A culture of death inevitably cheapens life in all its stages and conditions by promoting the belief that lives that are imperfect, immature or inconvenient are discardable. As predicted by many prescient persons, the cheapening of life that began with abortion has now metastasized. For example, human embryo-destructive research and its public funding are promoted in the name of science and in the cause of developing treatments and cures for diseases and injuries. The President and many in Congress favor the expansion of embryo-research to include the taxpayer funding of so-called “therapeutic cloning.” This would result in the industrial mass production of human embryos to be killed for the purpose of producing genetically customized stem cell lines and tissues. At the other end of life, an increasingly powerful movement to promote assisted suicide and “voluntary” euthanasia threatens the lives of vulnerable elderly and disabled persons. Eugenic notions such as the doctrine of lebensunwertes Leben (“life unworthy of life”) were first advanced in the 1920s by intellectuals in the elite salons of America and Europe. Long buried in ignominy after the horrors of the mid-20th century, they have returned from the grave. The only difference is that now the doctrines of the eugenicists are dressed up in the language of “liberty,” “autonomy,” and “choice.”

We will be united and untiring in our efforts to roll back the license to kill that began with the abandonment of the unborn to abortion. We will work, as we have always worked, to bring assistance, comfort, and care to pregnant women in need and to those who have been victimized by abortion, even as we stand resolutely against the corrupt and degrading notion that it can somehow be in the best interests of women to submit to the deliberate killing of their unborn children. Our message is, and ever shall be, that the just, humane, and truly Christian answer to problem pregnancies is for all of us to love and care for mother and child alike.

A truly prophetic Christian witness will insistently call on those who have been entrusted with temporal power to fulfill the first responsibility of government: to protect the weak and vulnerable against violent attack, and to do so with no favoritism, partiality, or discrimination.
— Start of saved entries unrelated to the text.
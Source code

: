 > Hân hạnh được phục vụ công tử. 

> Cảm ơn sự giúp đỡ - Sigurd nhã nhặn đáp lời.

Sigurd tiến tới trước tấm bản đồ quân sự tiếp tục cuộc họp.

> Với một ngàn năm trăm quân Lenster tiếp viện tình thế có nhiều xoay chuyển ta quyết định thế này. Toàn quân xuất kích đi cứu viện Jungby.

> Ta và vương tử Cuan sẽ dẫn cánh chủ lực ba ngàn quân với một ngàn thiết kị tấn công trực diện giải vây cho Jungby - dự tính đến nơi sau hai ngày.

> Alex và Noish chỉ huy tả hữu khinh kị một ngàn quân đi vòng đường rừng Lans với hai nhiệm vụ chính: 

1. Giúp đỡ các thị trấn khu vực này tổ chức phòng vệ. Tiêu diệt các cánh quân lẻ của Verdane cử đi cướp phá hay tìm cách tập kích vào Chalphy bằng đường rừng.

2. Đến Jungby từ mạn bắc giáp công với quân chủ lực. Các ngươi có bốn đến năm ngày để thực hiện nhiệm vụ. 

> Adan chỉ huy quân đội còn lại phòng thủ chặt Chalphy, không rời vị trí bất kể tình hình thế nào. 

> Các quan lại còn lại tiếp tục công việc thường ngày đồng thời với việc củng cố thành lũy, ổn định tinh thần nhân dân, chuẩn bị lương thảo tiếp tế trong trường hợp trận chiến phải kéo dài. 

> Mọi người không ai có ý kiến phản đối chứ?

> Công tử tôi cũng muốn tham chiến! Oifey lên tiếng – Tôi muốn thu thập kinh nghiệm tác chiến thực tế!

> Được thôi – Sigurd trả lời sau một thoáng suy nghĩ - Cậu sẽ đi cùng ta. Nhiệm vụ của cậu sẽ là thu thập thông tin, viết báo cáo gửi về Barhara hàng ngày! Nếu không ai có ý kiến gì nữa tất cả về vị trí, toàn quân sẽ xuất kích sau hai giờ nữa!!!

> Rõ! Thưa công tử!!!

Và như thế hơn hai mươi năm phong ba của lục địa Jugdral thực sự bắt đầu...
The Bible enjoins us to defend those who cannot defend themselves, to speak for those who cannot themselves speak. And so we defend and speak for the unborn, the disabled, and the dependent. What the Bible and the light of reason make clear, we must make clear. We must be willing to defend, even at risk and cost to ourselves and our institutions, the lives of our brothers and sisters at every stage of development and in every condition.

Our concern is not confined to our own nation. Around the globe, we are witnessing cases of genocide and “ethnic cleansing,” the failure to assist those who are suffering as innocent victims of war, the neglect and abuse of children, the exploitation of vulnerable laborers, the sexual trafficking of girls and young women, the abandonment of the aged, racial oppression and discrimination, the persecution of believers of all faiths, and the failure to take steps necessary to halt the spread of preventable diseases like AIDS. We see these travesties as flowing from the same loss of the sense of the dignity of the human person and the sanctity of human life that drives the abortion industry and the movements for assisted suicide, euthanasia, and human cloning for biomedical research. And so ours is, as it must be, a truly consistent ethic of love and life for all humans in all circumstances.

The man said, “This is now bone of my bones and flesh of my flesh; she shall be called woman, for she was taken out of man.” For this reason a man will leave his father and mother and be united to his wife, and they will become one flesh. Genesis 2:23-24

This is a profound mystery – but I am talking about Christ and the church. However, each one of you also must love his wife as he loves himself, and the wife must respect her husband. Ephesians 5:32-33

In Scripture, the creation of man and woman, and their one-flesh union as husband and wife, is the crowning achievement of God’s creation. In the transmission of life and the nurturing of children, men and women joined as spouses are given the great honor of being partners with God Himself. Marriage then, is the first institution of human society – indeed it is the institution on which all other human institutions have their foundation. In the Christian tradition we refer to marriage as “holy matrimony” to signal the fact that it is an institution ordained by God, and blessed by Christ in his participation at a wedding in Cana of Galilee. In the Bible, God Himself blesses and holds marriage in the highest esteem.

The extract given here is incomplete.